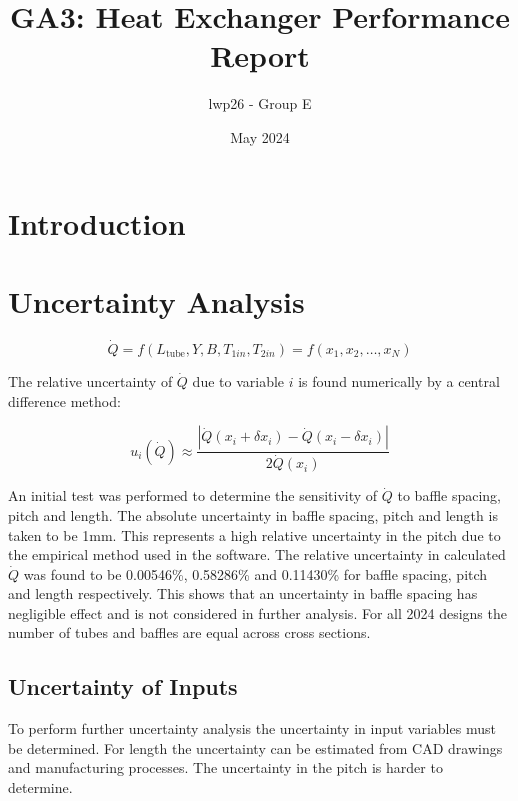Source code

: \documentclass{article}
\begin{document}
\title{GA3: Heat Exchanger Performance Report}
\author{lwp26 - Group E}
\date{May 2024}
\maketitle 

\section{Introduction}

\section{Uncertainty Analysis}

\begin{equation}
    \dot{Q} = f(L_\text{tube}, Y, B, T_{1in}, T_{2in}) = f(x_1, x_2, \ldots, x_N)
\end{equation}

The relative uncertainty of $\dot{Q}$ due to variable $i$ is found numerically by a central difference method:

\begin{equation}
    u_i(\dot{Q}) \approx \frac{ \left| \dot{Q}(x_i + \delta x_i) - \dot{Q}(x_i - \delta x_i) \right|}{2\dot{Q}(x_i)} \label{eq:central_difference}
\end{equation}

An initial test was performed to determine the sensitivity of $\dot{Q}$ to baffle spacing, pitch and length.
The absolute uncertainty in baffle spacing, pitch and length is taken to be 1mm.
This represents a high relative uncertainty in the pitch due to the empirical method used in the software.
The relative uncertainty in calculated $\dot{Q}$ was found to be 0.00546\%, 0.58286\% and 0.11430\% for baffle spacing, pitch and length respectively.
This shows that an uncertainty in baffle spacing has negligible effect and is not considered in further analysis.
For all 2024 designs the number of tubes and baffles are equal across cross sections.

\subsection{Uncertainty of Inputs}

To perform further uncertainty analysis the uncertainty in input variables must be determined.
For length the uncertainty can be estimated from CAD drawings and manufacturing processes.
The uncertainty in the pitch is harder to determine.
\end{document}
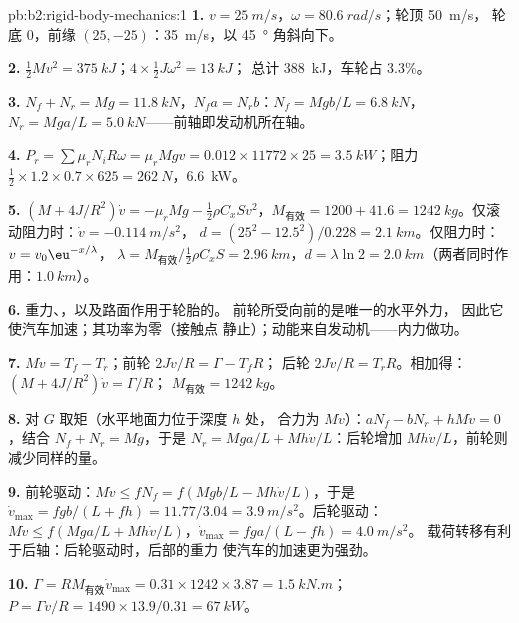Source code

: \begin{solution}{pb:b2:rigid-body-mechanics:1}
\textbf{1.} $v = \qty{25}{m/s}$，$\omega = \qty{80.6}{rad/s}$；轮顶 \qty{50}{m/s}，
轮底 $0$，前缘 $(25, -25)$：\qty{35}{m/s}，以 \qty{45}{\degree} 角斜向下。

\textbf{2.} $\tfrac12Mv^2 = \qty{375}{kJ}$；$4 \times \tfrac12J\omega^2 = \qty{13}{kJ}$；
总计 \qty{388}{kJ}，车轮占 $3.3\%$。

\textbf{3.} $N_f + N_r = Mg = \qty{11.8}{kN}$，$N_fa = N_rb$：$N_f = Mgb/L =
\qty{6.8}{kN}$，$N_r = Mga/L = \qty{5.0}{kN}$——前轴即发动机所在轴。

\textbf{4.} $P_r = \sum\mu_rN_iR\omega = \mu_rMgv = 0.012 \times 11772 \times 25 =
\qty{3.5}{kW}$；阻力 $\tfrac12 \times 1.2 \times 0.7 \times 625 = \qty{262}{N}$，\qty{6.6}{kW}。

\textbf{5.} $(M + 4J/R^2)\dot v = -\mu_rMg - \tfrac12\rho C_xSv^2$，$M_{\text{有效}} =
1200 + 41.6 = \qty{1242}{kg}$。仅滚动阻力时：$\dot v = \qty{-0.114}{m/s^2}$，
$d = (25^2 - 12.5^2)/0.228 = \qty{2.1}{km}$。仅阻力时：$v = v_0\eu^{-x/\lambda}$，
$\lambda = M_{\text{有效}}/\tfrac12\rho C_xS = \qty{2.96}{km}$，$d = \lambda\ln2 =
\qty{2.0}{km}$（两者同时作用：$\qty{1.0}{km}$）。

\textbf{6.} 重力、，以及路面作用于轮胎的。
前轮所受向前的是唯一的水平外力，
因此它使汽车加速；其功率为零（接触点
静止）；动能来自发动机——内力做功。

\textbf{7.} $M\dot v = T_f - T_r$；前轮 $2J\dot v/R = \Gamma - T_fR$；
后轮 $2J\dot v/R = T_rR$。相加得：$(M + 4J/R^2)\dot v = \Gamma/R$；
$M_{\text{有效}} = \qty{1242}{kg}$。

\textbf{8.} 对 $G$ 取矩（水平地面力位于深度 $h$ 处，
合力为 $M\dot v$）：$aN_f - bN_r + hM\dot v = 0$，结合 $N_f + N_r = Mg$，于是
$N_r = Mga/L + Mh\dot v/L$：后轮增加 $Mh\dot v/L$，前轮则减少同样的量。

\textbf{9.} 前轮驱动：$M\dot v \le fN_f = f(Mgb/L - Mh\dot v/L)$，于是
$\dot v_{\max} = fgb/(L + fh) = 11.77/3.04 = \qty{3.9}{m/s^2}$。后轮驱动：
$M\dot v \le f(Mga/L + Mh\dot v/L)$，$\dot v_{\max} = fga/(L - fh) = \qty{4.0}{m/s^2}$。
载荷转移有利于后轴：后轮驱动时，后部的重力
使汽车的加速更为强劲。

\textbf{10.} $\Gamma = RM_{\text{有效}}\dot v_{\max} = 0.31 \times 1242 \times 3.87 =
\qty{1.5}{kN.m}$；$P = \Gamma v/R = 1490 \times 13.9/0.31 = \qty{67}{kW}$。


\end{solution}
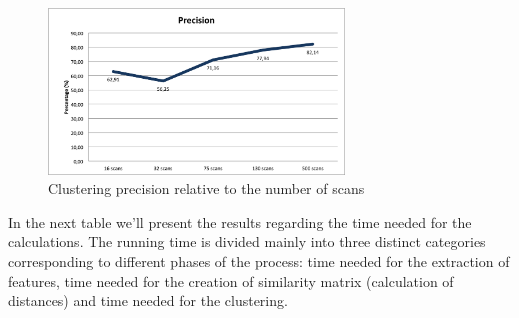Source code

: \begin{figure}[!htbp]
\centering
\includegraphics[width=0.7\textwidth]{images/precisione.png}
\caption{Clustering precision relative to the number of scans}
\label{fig:precision}
\end{figure}

In the next table we'll present the results regarding the time needed for the calculations. The running time is divided mainly into three distinct categories corresponding to different phases of the process: time needed for the extraction of features, time needed for the creation of similarity matrix (calculation of distances) and time needed for the clustering.

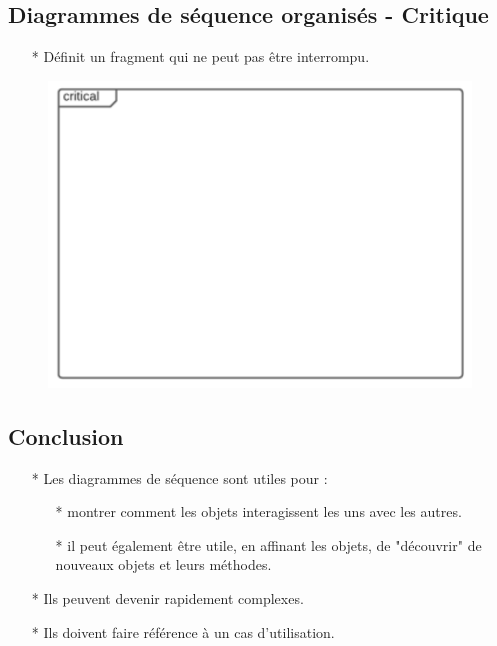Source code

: \documentclass[12pt]{article}
\begin{document}
\subsection{Diagrammes de séquence organisés - Critique}
\begin{itemize}
	\item[*] Définit un fragment qui ne peut pas être interrompu.
\end{itemize}
\newpage
\begin{figure}[!hbtp]
	\centering
	\includegraphics[scale=0.75]{Capture10.PNG}
\end{figure}
\subsection{Conclusion}
\begin{itemize}
	\item[*] Les diagrammes de séquence sont utiles pour :
	\begin{itemize}
		\item[*] montrer comment les objets interagissent les uns avec les autres.
		\item[* ] il peut également être utile, en affinant les objets, de "découvrir" de nouveaux objets et leurs méthodes.
	\end{itemize}
	\item[* ] Ils peuvent devenir rapidement complexes.
	\item[* ] Ils doivent faire référence à un cas d'utilisation.
\end{itemize}
\end{document}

--*--

● **Your goal**: Copy the data verbatim, skipping any image it holds.

● **Solution**:
Source code

: \documentclass{article}
\begin{document}
\title{GA3: Heat Exchanger Performance Report}
\author{lwp26 - Group E}
\date{May 2024}
\maketitle 

\section{Introduction}

\section{Uncertainty Analysis}

\begin{equation}
    \dot{Q} = f(L_\text{tube}, Y, B, T_{1in}, T_{2in}) = f(x_1, x_2, \ldots, x_N)
\end{equation}

The relative uncertainty of $\dot{Q}$ due to variable $i$ is found numerically by a central difference method:

\begin{equation}
    u_i(\dot{Q}) \approx \frac{ \left| \dot{Q}(x_i + \delta x_i) - \dot{Q}(x_i - \delta x_i) \right|}{2\dot{Q}(x_i)} \label{eq:central_difference}
\end{equation}

An initial test was performed to determine the sensitivity of $\dot{Q}$ to baffle spacing, pitch and length.
The absolute uncertainty in baffle spacing, pitch and length is taken to be 1mm.
This represents a high relative uncertainty in the pitch due to the empirical method used in the software.
The relative uncertainty in calculated $\dot{Q}$ was found to be 0.00546\%, 0.58286\% and 0.11430\% for baffle spacing, pitch and length respectively.
This shows that an uncertainty in baffle spacing has negligible effect and is not considered in further analysis.
For all 2024 designs the number of tubes and baffles are equal across cross sections.

\subsection{Uncertainty of Inputs}

To perform further uncertainty analysis the uncertainty in input variables must be determined.
For length the uncertainty can be estimated from CAD drawings and manufacturing processes.
The uncertainty in the pitch is harder to determine.
\end{document}
Source code

: \begin{solution}{pb:b2:rigid-body-mechanics:1}
\textbf{1.} $v = \qty{25}{m/s}$，$\omega = \qty{80.6}{rad/s}$；轮顶 \qty{50}{m/s}，
轮底 $0$，前缘 $(25, -25)$：\qty{35}{m/s}，以 \qty{45}{\degree} 角斜向下。

\textbf{2.} $\tfrac12Mv^2 = \qty{375}{kJ}$；$4 \times \tfrac12J\omega^2 = \qty{13}{kJ}$；
总计 \qty{388}{kJ}，车轮占 $3.3\%$。

\textbf{3.} $N_f + N_r = Mg = \qty{11.8}{kN}$，$N_fa = N_rb$：$N_f = Mgb/L =
\qty{6.8}{kN}$，$N_r = Mga/L = \qty{5.0}{kN}$——前轴即发动机所在轴。

\textbf{4.} $P_r = \sum\mu_rN_iR\omega = \mu_rMgv = 0.012 \times 11772 \times 25 =
\qty{3.5}{kW}$；阻力 $\tfrac12 \times 1.2 \times 0.7 \times 625 = \qty{262}{N}$，\qty{6.6}{kW}。

\textbf{5.} $(M + 4J/R^2)\dot v = -\mu_rMg - \tfrac12\rho C_xSv^2$，$M_{\text{有效}} =
1200 + 41.6 = \qty{1242}{kg}$。仅滚动阻力时：$\dot v = \qty{-0.114}{m/s^2}$，
$d = (25^2 - 12.5^2)/0.228 = \qty{2.1}{km}$。仅阻力时：$v = v_0\eu^{-x/\lambda}$，
$\lambda = M_{\text{有效}}/\tfrac12\rho C_xS = \qty{2.96}{km}$，$d = \lambda\ln2 =
\qty{2.0}{km}$（两者同时作用：$\qty{1.0}{km}$）。

\textbf{6.} 重力、，以及路面作用于轮胎的。
前轮所受向前的是唯一的水平外力，
因此它使汽车加速；其功率为零（接触点
静止）；动能来自发动机——内力做功。

\textbf{7.} $M\dot v = T_f - T_r$；前轮 $2J\dot v/R = \Gamma - T_fR$；
后轮 $2J\dot v/R = T_rR$。相加得：$(M + 4J/R^2)\dot v = \Gamma/R$；
$M_{\text{有效}} = \qty{1242}{kg}$。

\textbf{8.} 对 $G$ 取矩（水平地面力位于深度 $h$ 处，
合力为 $M\dot v$）：$aN_f - bN_r + hM\dot v = 0$，结合 $N_f + N_r = Mg$，于是
$N_r = Mga/L + Mh\dot v/L$：后轮增加 $Mh\dot v/L$，前轮则减少同样的量。

\textbf{9.} 前轮驱动：$M\dot v \le fN_f = f(Mgb/L - Mh\dot v/L)$，于是
$\dot v_{\max} = fgb/(L + fh) = 11.77/3.04 = \qty{3.9}{m/s^2}$。后轮驱动：
$M\dot v \le f(Mga/L + Mh\dot v/L)$，$\dot v_{\max} = fga/(L - fh) = \qty{4.0}{m/s^2}$。
载荷转移有利于后轴：后轮驱动时，后部的重力
使汽车的加速更为强劲。

\textbf{10.} $\Gamma = RM_{\text{有效}}\dot v_{\max} = 0.31 \times 1242 \times 3.87 =
\qty{1.5}{kN.m}$；$P = \Gamma v/R = 1490 \times 13.9/0.31 = \qty{67}{kW}$。


\end{solution}
Source code

: \begin{figure}[!htbp]
\centering
\includegraphics[width=0.7\textwidth]{images/precisione.png}
\caption{Clustering precision relative to the number of scans}
\label{fig:precision}
\end{figure}

In the next table we'll present the results regarding the time needed for the calculations. The running time is divided mainly into three distinct categories corresponding to different phases of the process: time needed for the extraction of features, time needed for the creation of similarity matrix (calculation of distances) and time needed for the clustering.

Source code

: \documentclass[12pt]{article}
\begin{document}
\subsection{Diagrammes de séquence organisés - Critique}
\begin{itemize}
	\item[*] Définit un fragment qui ne peut pas être interrompu.
\end{itemize}
\newpage
\begin{figure}[!hbtp]
	\centering
	\includegraphics[scale=0.75]{Capture10.PNG}
\end{figure}
\subsection{Conclusion}
\begin{itemize}
	\item[*] Les diagrammes de séquence sont utiles pour :
	\begin{itemize}
		\item[*] montrer comment les objets interagissent les uns avec les autres.
		\item[* ] il peut également être utile, en affinant les objets, de "découvrir" de nouveaux objets et leurs méthodes.
	\end{itemize}
	\item[* ] Ils peuvent devenir rapidement complexes.
	\item[* ] Ils doivent faire référence à un cas d'utilisation.
\end{itemize}
\end{document}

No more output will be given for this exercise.